Le chef de l’État a estimé que la République islamique d’Iran porte « la responsabilité première » de la situation en raison de son programme nucléaire et de son implication régionale. Il a toutefois indiqué que les opérations militaires menées par les États-Unis et Israël ont été conduites « en dehors du droit international », position que la France n’approuve pas.
Avec l’Allemagne et le Royaume-Uni, Paris appelle à un arrêt rapide des frappes et à une reprise des négociations diplomatiques.
Emmanuel Macron a annoncé un renforcement du dispositif de sécurité autour des bases militaires françaises et des ambassades dans la région. Deux bases ont subi des frappes limitées ayant causé des dégâts matériels. Le dispositif Sentinelle a également été renforcé sur le territoire national.
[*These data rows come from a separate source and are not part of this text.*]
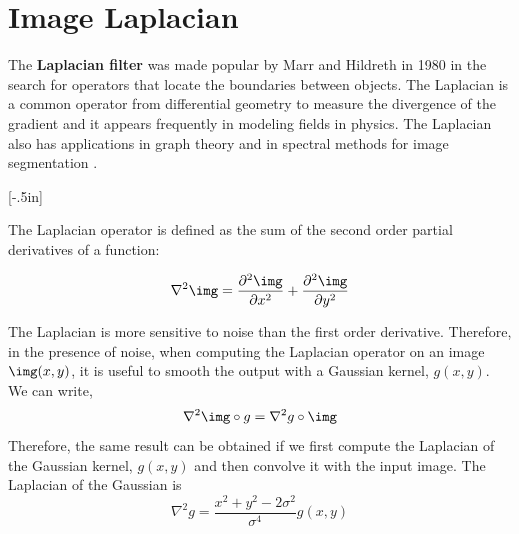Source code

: 

\section{Image Laplacian}

The {\bf Laplacian filter}
was made popular by Marr and Hildreth in 1980 \cite{Marr80} in the search for operators that locate the boundaries between objects. The Laplacian is a common operator from differential geometry to measure the divergence of the gradient and it appears frequently in modeling fields in physics.
The Laplacian also has applications in graph theory and in spectral methods for image segmentation \cite{ng2002}.

[-.5in]

The  Laplacian operator is defined as the sum of the second order partial derivatives of a function:

\begin{equation}
	\nabla^2 \img = \frac{\partial^2 \img}{\partial x^2} + \frac{\partial^2 \img}{\partial y^2}
\end{equation}

The Laplacian is more sensitive to noise than the first order derivative. Therefore, in the presence of noise,  when computing the Laplacian operator on an image $\img(x,y)$, it is useful to smooth the output with a Gaussian kernel, $g(x,y)$. We can write,
\begin{equation}
	\nabla^2 \img \circ g = \nabla^2 g \circ \img
\end{equation}
Therefore, the same result can be obtained if we first compute the Laplacian of the Gaussian kernel, $g(x,y)$ and then convolve it with the input image. The Laplacian of the Gaussian is
\begin{equation}
	\nabla^2 g = \frac{x^2 + y^2 -2\sigma^2}{\sigma^4} g(x,y)
\end{equation}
Près de 400 000 ressortissants français se trouvent dans la zone concernée. Un rapatriement volontaire est en cours, avec deux premiers vols attendus à Paris.
La France a par ailleurs déployé des moyens militaires supplémentaires auprès de ses partenaires régionaux, notamment des avions Rafale et des systèmes de défense antiaérienne. Le porte-avions Charles de Gaulle a reçu l’ordre de faire route vers la Méditerranée.
Le président a également souligné les conséquences économiques du conflit, notamment la fermeture du détroit d’Ormuz, par lequel transite une part importante du pétrole et du gaz mondial. Une initiative visant à sécuriser les voies maritimes stratégiques est en préparation.